===== INPUT DATA =====

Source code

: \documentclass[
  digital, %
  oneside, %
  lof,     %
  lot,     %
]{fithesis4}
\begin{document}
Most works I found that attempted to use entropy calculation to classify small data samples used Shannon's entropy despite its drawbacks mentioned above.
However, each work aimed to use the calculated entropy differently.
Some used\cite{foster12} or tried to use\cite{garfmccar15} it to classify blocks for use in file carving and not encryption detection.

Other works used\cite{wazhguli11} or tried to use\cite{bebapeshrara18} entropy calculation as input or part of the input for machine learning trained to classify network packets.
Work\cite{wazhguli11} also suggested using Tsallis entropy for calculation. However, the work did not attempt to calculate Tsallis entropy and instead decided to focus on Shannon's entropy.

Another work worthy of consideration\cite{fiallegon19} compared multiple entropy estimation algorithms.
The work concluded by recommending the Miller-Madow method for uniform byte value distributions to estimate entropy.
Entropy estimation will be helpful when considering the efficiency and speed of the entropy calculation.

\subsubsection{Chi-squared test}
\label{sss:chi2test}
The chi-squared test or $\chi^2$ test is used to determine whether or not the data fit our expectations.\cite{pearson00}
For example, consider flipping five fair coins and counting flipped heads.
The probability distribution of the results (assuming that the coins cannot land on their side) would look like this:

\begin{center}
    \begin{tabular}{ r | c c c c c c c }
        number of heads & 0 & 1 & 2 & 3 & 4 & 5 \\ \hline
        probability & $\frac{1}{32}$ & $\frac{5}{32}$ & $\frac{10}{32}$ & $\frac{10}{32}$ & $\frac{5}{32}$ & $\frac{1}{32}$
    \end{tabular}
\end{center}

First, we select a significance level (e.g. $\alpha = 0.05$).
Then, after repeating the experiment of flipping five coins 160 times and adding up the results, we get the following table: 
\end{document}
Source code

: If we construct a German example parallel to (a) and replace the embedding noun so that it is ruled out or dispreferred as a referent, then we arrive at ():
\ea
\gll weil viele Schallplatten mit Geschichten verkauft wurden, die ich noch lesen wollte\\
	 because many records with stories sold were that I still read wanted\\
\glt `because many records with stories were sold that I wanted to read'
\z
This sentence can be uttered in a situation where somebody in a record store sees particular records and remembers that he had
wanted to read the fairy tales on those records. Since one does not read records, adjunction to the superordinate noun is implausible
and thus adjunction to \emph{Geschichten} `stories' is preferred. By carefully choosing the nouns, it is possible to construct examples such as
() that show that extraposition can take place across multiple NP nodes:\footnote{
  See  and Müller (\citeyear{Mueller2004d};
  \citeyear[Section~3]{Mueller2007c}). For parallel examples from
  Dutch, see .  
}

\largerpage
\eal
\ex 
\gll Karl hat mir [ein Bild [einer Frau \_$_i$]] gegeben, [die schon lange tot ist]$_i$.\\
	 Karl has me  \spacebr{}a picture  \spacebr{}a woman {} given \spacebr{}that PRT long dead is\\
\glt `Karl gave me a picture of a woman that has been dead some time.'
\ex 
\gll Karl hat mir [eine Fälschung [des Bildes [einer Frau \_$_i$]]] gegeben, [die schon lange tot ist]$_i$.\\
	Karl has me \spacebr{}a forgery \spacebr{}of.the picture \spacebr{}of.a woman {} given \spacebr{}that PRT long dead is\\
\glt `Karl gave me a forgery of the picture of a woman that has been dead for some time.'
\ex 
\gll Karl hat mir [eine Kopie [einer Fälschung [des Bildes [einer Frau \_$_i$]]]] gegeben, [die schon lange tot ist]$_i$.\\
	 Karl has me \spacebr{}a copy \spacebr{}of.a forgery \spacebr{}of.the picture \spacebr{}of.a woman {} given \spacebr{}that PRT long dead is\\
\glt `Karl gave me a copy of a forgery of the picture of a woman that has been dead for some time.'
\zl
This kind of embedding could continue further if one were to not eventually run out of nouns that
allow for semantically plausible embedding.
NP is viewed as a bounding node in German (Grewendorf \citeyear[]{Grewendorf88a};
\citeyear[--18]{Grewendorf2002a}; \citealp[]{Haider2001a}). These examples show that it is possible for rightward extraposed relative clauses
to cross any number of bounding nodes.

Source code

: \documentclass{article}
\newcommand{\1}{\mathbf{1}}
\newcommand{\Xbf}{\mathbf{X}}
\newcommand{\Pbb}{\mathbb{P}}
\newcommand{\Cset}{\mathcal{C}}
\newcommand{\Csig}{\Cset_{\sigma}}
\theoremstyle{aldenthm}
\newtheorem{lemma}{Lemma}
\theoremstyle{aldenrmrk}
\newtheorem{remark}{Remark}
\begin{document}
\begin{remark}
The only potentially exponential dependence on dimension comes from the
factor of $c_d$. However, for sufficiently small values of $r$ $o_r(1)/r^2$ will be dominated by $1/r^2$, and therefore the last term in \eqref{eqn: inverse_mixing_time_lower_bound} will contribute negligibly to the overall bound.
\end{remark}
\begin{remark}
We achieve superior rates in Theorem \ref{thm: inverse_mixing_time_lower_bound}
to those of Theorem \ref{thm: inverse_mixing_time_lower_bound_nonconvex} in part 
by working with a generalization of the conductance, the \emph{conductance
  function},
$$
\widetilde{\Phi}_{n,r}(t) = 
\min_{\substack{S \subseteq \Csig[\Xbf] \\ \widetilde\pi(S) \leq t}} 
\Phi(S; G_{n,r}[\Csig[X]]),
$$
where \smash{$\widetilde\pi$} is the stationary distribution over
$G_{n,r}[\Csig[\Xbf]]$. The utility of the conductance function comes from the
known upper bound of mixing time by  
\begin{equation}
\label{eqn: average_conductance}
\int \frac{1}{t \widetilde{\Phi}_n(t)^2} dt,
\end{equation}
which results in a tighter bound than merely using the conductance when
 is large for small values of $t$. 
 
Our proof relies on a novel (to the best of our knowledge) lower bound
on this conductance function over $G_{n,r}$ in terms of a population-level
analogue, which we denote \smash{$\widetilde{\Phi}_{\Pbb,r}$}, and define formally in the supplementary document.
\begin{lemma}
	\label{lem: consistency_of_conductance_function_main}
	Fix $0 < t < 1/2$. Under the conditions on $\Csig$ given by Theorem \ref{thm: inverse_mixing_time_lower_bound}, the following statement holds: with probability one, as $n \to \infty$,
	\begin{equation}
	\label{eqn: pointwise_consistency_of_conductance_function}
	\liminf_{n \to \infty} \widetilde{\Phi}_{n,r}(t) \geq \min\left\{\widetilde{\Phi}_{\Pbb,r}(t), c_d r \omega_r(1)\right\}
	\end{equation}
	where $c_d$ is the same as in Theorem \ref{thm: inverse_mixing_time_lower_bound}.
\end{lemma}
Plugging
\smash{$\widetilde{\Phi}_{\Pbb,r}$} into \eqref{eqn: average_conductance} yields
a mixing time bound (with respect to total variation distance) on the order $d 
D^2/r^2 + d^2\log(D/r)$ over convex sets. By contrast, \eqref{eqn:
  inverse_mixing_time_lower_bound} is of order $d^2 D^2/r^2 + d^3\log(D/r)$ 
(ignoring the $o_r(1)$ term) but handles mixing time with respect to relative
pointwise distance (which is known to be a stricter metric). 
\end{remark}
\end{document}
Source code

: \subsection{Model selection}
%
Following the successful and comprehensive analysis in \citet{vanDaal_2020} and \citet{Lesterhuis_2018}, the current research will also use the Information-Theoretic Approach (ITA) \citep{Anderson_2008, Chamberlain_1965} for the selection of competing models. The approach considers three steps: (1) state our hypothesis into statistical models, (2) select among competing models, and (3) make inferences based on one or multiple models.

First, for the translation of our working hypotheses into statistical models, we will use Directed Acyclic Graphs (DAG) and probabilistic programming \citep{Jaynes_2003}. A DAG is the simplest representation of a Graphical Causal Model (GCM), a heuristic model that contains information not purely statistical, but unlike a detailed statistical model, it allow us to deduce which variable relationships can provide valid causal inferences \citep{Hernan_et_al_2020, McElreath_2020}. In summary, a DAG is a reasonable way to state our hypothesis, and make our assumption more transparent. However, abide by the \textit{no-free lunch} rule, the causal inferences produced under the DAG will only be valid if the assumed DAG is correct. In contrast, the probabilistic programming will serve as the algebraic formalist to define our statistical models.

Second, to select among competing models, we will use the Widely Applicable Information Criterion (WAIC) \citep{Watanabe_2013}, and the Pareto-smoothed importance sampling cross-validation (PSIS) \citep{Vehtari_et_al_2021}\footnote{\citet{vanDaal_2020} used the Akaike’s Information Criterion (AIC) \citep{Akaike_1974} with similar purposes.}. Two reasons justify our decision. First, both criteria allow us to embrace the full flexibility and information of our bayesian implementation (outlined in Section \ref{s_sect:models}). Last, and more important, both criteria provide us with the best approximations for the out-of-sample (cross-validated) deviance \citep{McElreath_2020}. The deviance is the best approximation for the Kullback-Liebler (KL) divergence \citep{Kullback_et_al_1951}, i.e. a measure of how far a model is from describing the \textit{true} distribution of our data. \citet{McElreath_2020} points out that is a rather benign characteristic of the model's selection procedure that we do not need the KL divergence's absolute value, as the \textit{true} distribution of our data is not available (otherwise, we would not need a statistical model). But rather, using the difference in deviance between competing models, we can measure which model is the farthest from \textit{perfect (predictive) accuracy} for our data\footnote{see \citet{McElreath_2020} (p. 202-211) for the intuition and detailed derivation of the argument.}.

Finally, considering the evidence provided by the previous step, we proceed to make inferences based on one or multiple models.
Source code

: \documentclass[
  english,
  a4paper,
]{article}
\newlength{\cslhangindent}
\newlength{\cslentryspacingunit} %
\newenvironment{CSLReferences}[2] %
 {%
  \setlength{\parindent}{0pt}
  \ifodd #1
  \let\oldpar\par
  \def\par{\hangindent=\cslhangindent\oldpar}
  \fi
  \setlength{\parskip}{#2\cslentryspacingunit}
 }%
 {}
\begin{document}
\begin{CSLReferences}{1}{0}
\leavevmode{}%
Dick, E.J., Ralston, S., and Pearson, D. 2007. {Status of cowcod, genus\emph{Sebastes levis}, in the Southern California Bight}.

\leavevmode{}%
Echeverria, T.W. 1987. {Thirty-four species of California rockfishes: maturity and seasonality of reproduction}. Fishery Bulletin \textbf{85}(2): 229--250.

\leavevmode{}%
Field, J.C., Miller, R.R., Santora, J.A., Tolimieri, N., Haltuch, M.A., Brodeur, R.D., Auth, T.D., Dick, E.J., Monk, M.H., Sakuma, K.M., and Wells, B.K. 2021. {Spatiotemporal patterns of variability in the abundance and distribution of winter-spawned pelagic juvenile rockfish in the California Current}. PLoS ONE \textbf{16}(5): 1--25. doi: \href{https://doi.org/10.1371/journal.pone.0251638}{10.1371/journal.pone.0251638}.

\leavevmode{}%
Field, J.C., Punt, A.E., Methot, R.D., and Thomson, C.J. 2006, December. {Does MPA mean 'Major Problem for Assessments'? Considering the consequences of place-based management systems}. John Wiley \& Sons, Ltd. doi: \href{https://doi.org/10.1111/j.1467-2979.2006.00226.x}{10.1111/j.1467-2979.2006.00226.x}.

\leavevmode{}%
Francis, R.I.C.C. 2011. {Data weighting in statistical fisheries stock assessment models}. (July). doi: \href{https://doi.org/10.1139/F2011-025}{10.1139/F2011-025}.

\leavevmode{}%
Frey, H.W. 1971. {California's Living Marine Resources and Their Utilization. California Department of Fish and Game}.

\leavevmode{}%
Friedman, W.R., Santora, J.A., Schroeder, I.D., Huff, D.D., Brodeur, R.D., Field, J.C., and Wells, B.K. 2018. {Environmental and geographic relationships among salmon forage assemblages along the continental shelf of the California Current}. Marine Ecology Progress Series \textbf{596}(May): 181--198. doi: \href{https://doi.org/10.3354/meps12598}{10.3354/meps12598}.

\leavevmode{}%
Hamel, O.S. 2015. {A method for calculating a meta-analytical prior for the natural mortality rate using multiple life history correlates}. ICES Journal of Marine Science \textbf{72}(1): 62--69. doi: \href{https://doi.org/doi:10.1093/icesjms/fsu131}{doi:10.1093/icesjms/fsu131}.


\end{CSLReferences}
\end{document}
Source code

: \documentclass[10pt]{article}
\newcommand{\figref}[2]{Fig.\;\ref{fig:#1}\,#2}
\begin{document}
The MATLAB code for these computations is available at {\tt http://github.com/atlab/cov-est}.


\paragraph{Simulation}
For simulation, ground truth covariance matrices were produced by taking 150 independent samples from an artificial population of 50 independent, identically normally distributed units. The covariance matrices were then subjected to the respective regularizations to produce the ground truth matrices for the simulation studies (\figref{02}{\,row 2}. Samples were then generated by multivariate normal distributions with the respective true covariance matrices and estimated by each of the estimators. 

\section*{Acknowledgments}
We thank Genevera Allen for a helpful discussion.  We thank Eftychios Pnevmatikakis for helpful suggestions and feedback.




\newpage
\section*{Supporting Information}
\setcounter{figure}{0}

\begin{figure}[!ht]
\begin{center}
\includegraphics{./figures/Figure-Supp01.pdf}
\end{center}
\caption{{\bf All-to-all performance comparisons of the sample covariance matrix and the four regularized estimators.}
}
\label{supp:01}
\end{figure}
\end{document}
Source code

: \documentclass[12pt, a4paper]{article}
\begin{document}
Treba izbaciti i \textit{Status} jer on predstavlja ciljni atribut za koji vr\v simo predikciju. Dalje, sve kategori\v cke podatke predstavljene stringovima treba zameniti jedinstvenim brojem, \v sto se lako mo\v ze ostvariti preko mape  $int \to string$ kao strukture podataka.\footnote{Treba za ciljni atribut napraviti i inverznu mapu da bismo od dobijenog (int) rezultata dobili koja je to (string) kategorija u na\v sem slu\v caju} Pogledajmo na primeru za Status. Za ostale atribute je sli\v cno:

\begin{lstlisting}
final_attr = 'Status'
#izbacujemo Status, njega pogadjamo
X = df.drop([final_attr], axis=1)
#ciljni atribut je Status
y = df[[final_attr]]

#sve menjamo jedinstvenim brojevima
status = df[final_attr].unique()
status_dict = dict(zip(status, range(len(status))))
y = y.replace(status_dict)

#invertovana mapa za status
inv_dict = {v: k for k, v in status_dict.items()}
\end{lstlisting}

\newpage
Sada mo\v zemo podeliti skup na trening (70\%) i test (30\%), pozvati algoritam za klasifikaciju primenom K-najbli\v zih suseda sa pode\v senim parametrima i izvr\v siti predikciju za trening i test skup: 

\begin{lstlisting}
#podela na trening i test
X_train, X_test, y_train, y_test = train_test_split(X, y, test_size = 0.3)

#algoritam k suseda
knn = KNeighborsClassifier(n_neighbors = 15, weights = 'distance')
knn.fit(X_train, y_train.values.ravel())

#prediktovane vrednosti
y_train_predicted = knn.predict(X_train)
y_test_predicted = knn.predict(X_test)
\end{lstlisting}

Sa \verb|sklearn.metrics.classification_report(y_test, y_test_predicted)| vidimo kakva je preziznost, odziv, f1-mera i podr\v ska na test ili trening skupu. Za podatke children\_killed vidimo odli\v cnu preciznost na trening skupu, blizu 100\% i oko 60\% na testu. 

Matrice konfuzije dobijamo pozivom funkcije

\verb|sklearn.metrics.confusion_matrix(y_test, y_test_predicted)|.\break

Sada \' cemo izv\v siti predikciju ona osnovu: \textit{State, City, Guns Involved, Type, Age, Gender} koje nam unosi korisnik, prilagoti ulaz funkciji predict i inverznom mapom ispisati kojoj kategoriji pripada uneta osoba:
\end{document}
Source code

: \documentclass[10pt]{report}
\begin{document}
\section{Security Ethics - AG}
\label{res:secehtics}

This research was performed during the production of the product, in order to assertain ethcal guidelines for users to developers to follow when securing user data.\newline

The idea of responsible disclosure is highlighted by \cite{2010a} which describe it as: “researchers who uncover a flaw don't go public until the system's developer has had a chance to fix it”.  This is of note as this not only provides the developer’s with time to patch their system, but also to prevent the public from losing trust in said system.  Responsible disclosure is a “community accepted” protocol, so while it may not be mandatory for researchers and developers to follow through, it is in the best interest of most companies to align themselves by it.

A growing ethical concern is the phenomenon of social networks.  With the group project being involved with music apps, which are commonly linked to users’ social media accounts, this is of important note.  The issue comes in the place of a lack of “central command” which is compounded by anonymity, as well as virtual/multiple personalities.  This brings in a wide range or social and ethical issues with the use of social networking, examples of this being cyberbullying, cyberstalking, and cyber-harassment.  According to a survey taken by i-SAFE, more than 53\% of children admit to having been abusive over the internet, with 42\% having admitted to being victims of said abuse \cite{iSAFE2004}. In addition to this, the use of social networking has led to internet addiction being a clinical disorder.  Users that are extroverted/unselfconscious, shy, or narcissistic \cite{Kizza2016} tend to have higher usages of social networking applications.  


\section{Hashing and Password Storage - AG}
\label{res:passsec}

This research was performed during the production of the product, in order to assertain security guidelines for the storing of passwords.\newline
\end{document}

=====

▶ TASK TO COMPLETE
The required answer is the run of lines above, starting at the line with "not encryption detection." and ending at the line with "This sentence can", reproduced exactly with both ends.

▶ TASK RESULT
Some used\cite{foster12} or tried to use\cite{garfmccar15} it to classify blocks for use in file carving and not encryption detection.

Other works used\cite{wazhguli11} or tried to use\cite{bebapeshrara18} entropy calculation as input or part of the input for machine learning trained to classify network packets.
Work\cite{wazhguli11} also suggested using Tsallis entropy for calculation. However, the work did not attempt to calculate Tsallis entropy and instead decided to focus on Shannon's entropy.

Another work worthy of consideration\cite{fiallegon19} compared multiple entropy estimation algorithms.
The work concluded by recommending the Miller-Madow method for uniform byte value distributions to estimate entropy.
Entropy estimation will be helpful when considering the efficiency and speed of the entropy calculation.

\subsubsection{Chi-squared test}
\label{sss:chi2test}
The chi-squared test or $\chi^2$ test is used to determine whether or not the data fit our expectations.\cite{pearson00}
For example, consider flipping five fair coins and counting flipped heads.
The probability distribution of the results (assuming that the coins cannot land on their side) would look like this:

\begin{center}
    \begin{tabular}{ r | c c c c c c c }
        number of heads & 0 & 1 & 2 & 3 & 4 & 5 \\ \hline
        probability & $\frac{1}{32}$ & $\frac{5}{32}$ & $\frac{10}{32}$ & $\frac{10}{32}$ & $\frac{5}{32}$ & $\frac{1}{32}$
    \end{tabular}
\end{center}

First, we select a significance level (e.g. $\alpha = 0.05$).
Then, after repeating the experiment of flipping five coins 160 times and adding up the results, we get the following table: 
\end{document}
Source code

: If we construct a German example parallel to (a) and replace the embedding noun so that it is ruled out or dispreferred as a referent, then we arrive at ():
\ea
\gll weil viele Schallplatten mit Geschichten verkauft wurden, die ich noch lesen wollte\\
	 because many records with stories sold were that I still read wanted\\
\glt `because many records with stories were sold that I wanted to read'
\z
This sentence can be uttered in a situation where somebody in a record store sees particular records and remembers that he had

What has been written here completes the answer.